Sans taxe professionnelle et avec une DGF contrainte, que veut-on mettre en péréquation ? Souhaitez-vous faire du produit des amendes de police de la circulation le vecteur d’une péréquation nouvelle ? Soyons sérieux : que peut-on faire avec 1 milliard d’euros ?

Pour tout dire, il est plus que temps de nous poser deux vraies questions.

D’abord, on doit se demander s’il était opportun de supprimer la taxe professionnelle cette année ? Quel impact une telle décision a-t-elle pu avoir sur la situation réelle des contribuables ?

En vérité, le niveau des créations d’emplois en 2010 ne permet pas de justifier la mesure qui a été prise. Selon l’INSEE, seule la progression des emplois intérimaires permet cette année à la France d’enregistrer une hausse de l’emploi salarié total. Cela signifie que l’État a, pour l’heure, sacrifié 12,5 milliards d’euros pour voir se prolonger la disparition d’emplois industriels et exploser l’emploi précaire. On pourrait imaginer un meilleur résultat… C’est ce que l’on appelle jeter l’argent par les fenêtres ! Cela étant, cet argent ne sera pas perdu pour tout le monde : il est permis de penser que quelques dividendes seront, à terme, nourris par l’effort accompli par l’État.

Par ailleurs, la péréquation ne peut répondre à des objectifs précis, notamment la prise en compte des situations souvent complexes de certaines collectivités locales, si l’on ne se dote pas rapidement d’un nouvel outil de péréquation.

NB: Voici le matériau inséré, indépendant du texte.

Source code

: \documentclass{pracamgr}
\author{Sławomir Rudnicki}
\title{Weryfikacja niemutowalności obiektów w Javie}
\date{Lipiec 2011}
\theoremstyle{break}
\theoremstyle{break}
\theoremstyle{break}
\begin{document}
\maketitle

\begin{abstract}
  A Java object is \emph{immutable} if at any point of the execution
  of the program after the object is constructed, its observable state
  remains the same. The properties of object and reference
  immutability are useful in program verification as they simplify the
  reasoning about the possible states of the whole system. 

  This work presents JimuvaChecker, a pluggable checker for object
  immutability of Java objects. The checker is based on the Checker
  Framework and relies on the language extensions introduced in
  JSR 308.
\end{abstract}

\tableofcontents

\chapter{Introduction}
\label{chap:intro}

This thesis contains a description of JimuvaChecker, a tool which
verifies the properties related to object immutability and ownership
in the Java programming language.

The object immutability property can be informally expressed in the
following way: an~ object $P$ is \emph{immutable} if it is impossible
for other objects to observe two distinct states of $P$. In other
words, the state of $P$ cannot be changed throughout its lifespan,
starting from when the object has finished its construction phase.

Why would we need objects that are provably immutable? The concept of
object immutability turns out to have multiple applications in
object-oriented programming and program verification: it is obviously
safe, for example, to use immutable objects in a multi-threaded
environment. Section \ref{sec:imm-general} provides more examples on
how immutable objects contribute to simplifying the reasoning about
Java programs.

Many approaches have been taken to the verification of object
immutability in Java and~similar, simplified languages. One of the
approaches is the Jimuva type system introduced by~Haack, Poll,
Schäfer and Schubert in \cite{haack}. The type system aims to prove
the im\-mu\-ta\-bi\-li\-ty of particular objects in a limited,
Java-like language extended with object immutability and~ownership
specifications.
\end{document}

Mme la présidente. Veuillez conclure.

Mme Marie-France Beaufils. C’est pourquoi nous réclamons depuis plusieurs années la taxation des actifs financiers détenus par les banques, les assurances et les entreprises en général. La financiarisation de l’économie a tellement pollué le champ des activités de production qu’il est plus que jamais à l’ordre du jour de mettre en œuvre une telle mesure. Parce que l’acquisition, la détention, la rémunération de ces actifs participe de comportements prédateurs à l’égard de la richesse créée par toute entreprise produisant des biens ou des services, il convient de freiner ces activités en les assujettissant, dans un premier temps, à une cotisation à assiette large mais à taux réduit, qui pourrait être fixé à 0,5 %, et à rendement élevé.

La philosophie de cette flat tax puissamment incitative entend amener les entreprises à privilégier, pour assurer leur développement, l’investissement dans les processus de production comme dans les capacités humaines.

Les sommes en jeu seraient importantes – 30 milliards d’euros environ – et permettraient de redonner du souffle à nos collectivités locales, afin de porter remède à la réduction de leur capacité d’investissement que nous constatons aujourd’hui et qui pourrait avoir des conséquences lourdes sur le secteur du bâtiment et des travaux publics.